## Exercise prompt
I need every line of the material below that includes the string "height".

## Information
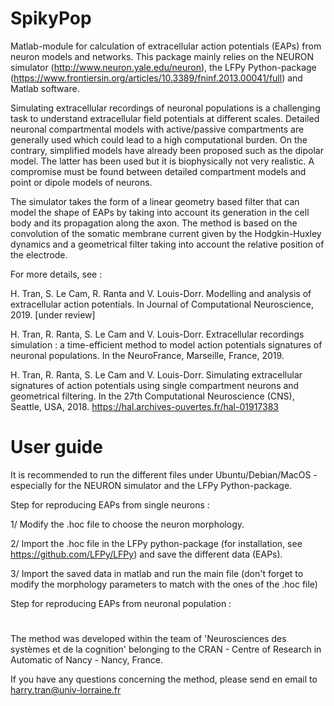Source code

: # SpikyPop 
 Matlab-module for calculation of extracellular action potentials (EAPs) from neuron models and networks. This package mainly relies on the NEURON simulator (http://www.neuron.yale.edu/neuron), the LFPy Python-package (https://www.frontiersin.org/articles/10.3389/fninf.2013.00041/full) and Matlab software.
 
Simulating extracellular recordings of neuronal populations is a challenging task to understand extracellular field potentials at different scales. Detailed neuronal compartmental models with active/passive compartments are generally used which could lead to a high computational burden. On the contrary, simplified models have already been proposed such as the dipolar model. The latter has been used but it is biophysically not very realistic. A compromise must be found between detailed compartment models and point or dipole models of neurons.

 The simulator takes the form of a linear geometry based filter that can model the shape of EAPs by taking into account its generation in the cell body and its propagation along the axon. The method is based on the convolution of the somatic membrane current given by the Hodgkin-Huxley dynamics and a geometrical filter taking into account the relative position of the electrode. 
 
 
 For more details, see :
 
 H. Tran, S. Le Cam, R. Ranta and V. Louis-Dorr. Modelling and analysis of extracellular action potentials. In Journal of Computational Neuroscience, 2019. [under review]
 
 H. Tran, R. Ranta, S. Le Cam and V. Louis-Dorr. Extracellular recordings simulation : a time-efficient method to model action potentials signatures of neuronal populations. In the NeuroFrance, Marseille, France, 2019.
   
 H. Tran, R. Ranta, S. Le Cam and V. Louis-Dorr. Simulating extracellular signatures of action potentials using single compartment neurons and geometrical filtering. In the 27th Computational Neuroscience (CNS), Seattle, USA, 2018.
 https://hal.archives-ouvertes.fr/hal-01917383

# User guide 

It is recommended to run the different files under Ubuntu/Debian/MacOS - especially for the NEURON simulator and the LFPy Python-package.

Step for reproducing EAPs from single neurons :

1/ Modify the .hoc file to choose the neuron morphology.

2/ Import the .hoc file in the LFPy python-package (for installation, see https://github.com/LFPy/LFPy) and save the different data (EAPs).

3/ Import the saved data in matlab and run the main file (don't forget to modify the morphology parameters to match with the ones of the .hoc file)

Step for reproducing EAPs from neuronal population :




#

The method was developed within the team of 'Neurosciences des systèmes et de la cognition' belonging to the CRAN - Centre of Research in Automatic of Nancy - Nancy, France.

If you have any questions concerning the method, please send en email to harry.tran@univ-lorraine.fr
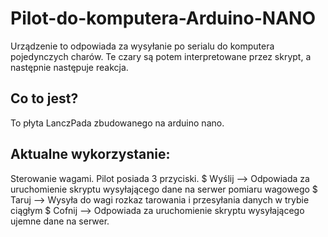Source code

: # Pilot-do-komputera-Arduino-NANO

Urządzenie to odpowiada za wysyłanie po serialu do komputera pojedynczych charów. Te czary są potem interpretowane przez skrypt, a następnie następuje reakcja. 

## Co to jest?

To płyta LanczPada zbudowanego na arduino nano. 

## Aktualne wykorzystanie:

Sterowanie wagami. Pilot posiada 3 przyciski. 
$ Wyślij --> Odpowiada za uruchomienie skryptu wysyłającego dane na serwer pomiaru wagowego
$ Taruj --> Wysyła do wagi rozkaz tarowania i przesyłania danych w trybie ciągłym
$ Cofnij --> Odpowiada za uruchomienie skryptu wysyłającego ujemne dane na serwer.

...

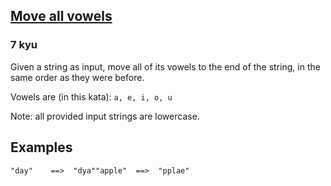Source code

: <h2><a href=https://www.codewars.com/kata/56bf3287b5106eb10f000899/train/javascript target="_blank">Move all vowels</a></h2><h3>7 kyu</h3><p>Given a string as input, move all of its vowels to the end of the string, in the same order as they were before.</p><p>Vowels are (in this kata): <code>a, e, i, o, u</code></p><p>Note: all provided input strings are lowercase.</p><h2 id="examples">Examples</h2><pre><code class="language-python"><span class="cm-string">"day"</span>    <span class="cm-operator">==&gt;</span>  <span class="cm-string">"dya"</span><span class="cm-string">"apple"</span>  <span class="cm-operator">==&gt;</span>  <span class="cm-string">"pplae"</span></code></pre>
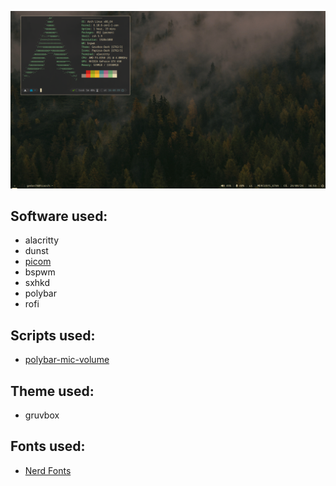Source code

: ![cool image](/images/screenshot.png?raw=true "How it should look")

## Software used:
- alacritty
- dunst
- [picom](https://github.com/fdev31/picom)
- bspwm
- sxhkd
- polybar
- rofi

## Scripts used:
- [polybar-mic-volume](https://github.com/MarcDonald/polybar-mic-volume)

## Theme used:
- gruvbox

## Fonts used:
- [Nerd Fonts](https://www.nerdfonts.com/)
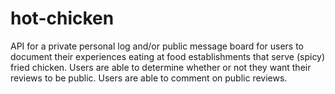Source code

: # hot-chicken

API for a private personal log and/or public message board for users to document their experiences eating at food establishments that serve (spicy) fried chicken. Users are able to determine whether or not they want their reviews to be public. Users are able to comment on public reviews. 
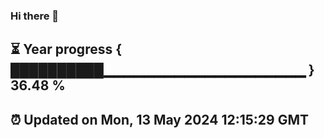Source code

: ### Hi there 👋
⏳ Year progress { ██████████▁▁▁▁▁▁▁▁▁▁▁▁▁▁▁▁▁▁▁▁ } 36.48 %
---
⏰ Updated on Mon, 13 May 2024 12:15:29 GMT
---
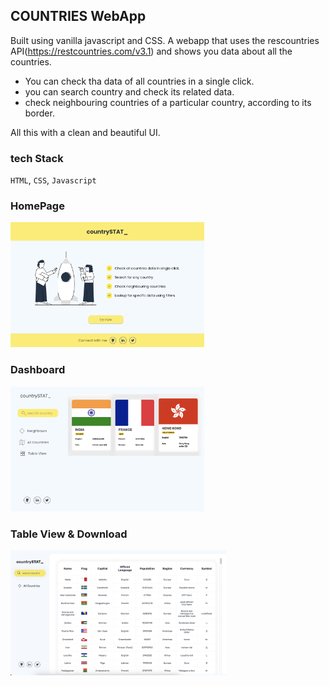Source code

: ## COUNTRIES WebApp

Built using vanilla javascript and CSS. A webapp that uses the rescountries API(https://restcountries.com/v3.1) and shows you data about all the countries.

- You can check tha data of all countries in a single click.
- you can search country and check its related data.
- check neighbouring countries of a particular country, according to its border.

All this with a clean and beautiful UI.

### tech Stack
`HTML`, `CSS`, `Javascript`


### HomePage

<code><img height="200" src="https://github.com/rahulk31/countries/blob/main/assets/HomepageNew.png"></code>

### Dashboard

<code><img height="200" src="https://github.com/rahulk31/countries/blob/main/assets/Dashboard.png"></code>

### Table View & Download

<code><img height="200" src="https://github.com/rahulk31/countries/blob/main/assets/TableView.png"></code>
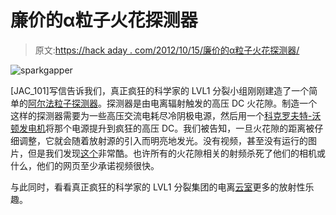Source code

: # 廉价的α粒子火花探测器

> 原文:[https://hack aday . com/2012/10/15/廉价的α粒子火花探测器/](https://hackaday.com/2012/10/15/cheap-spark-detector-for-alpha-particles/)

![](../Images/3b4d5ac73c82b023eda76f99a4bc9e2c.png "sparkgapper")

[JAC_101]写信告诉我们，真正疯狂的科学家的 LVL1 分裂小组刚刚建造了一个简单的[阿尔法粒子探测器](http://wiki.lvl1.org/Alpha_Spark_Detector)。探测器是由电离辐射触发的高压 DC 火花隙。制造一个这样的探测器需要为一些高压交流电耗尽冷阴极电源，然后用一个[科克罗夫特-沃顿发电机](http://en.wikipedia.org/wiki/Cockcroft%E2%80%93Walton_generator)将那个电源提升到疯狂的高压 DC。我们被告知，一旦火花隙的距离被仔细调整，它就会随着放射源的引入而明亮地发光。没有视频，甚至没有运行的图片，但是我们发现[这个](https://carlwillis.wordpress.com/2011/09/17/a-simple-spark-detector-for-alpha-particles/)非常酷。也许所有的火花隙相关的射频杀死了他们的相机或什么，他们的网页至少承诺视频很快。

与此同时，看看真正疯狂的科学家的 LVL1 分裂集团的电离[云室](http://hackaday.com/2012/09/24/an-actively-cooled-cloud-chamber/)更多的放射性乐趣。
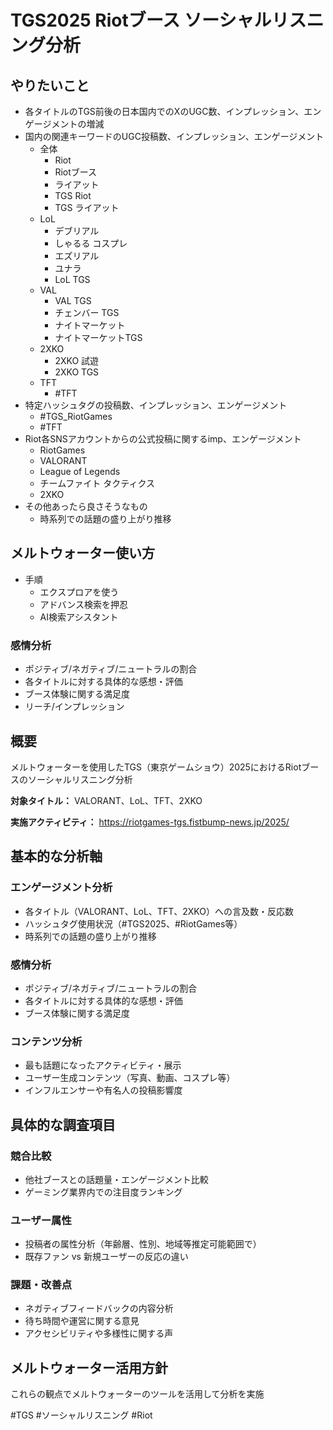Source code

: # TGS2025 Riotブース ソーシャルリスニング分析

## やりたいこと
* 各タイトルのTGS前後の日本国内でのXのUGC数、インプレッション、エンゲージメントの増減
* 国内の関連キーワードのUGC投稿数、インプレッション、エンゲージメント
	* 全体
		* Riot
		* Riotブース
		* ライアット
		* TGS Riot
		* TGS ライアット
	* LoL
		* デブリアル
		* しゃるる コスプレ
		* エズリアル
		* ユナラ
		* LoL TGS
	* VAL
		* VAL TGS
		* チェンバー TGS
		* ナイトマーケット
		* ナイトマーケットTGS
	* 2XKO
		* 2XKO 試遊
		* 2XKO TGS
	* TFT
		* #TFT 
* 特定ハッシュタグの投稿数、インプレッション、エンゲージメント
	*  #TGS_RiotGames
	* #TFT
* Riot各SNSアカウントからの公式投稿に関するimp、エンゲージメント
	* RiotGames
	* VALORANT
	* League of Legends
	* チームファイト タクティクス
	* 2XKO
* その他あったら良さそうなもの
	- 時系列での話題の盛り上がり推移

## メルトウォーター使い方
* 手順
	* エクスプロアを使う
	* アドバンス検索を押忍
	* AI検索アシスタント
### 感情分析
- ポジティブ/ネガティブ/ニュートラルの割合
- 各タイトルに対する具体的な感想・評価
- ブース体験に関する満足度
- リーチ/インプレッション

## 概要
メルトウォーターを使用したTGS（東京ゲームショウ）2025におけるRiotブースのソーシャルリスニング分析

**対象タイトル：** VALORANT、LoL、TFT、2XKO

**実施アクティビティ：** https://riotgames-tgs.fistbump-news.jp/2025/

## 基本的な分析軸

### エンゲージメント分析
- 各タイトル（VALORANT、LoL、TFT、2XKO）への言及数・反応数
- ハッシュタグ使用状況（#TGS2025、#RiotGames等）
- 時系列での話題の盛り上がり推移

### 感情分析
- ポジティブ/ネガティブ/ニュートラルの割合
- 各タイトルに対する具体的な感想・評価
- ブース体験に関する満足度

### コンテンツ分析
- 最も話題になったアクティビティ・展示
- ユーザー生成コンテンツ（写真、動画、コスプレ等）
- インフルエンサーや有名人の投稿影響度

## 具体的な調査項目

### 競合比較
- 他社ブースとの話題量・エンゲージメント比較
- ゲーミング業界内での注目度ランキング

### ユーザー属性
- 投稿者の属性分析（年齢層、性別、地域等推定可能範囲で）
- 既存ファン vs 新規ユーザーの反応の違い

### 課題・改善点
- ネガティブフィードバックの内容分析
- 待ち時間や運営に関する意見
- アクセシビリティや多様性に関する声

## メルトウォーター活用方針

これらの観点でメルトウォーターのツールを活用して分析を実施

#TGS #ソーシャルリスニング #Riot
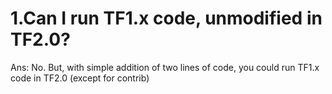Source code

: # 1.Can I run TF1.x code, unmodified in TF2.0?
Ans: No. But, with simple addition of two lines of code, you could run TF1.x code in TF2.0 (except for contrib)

## Problem solution
<code><img height="200" src="https://github.com/rahulk31/countries/blob/main/assets/HomepageNew.png"></code>
<code><img height="200" src="https://github.com/rahulk31/countries/blob/main/assets/Dashboard.png"></code>
<code><img height="200" src="https://github.com/rahulk31/countries/blob/main/assets/TableView.png"></code>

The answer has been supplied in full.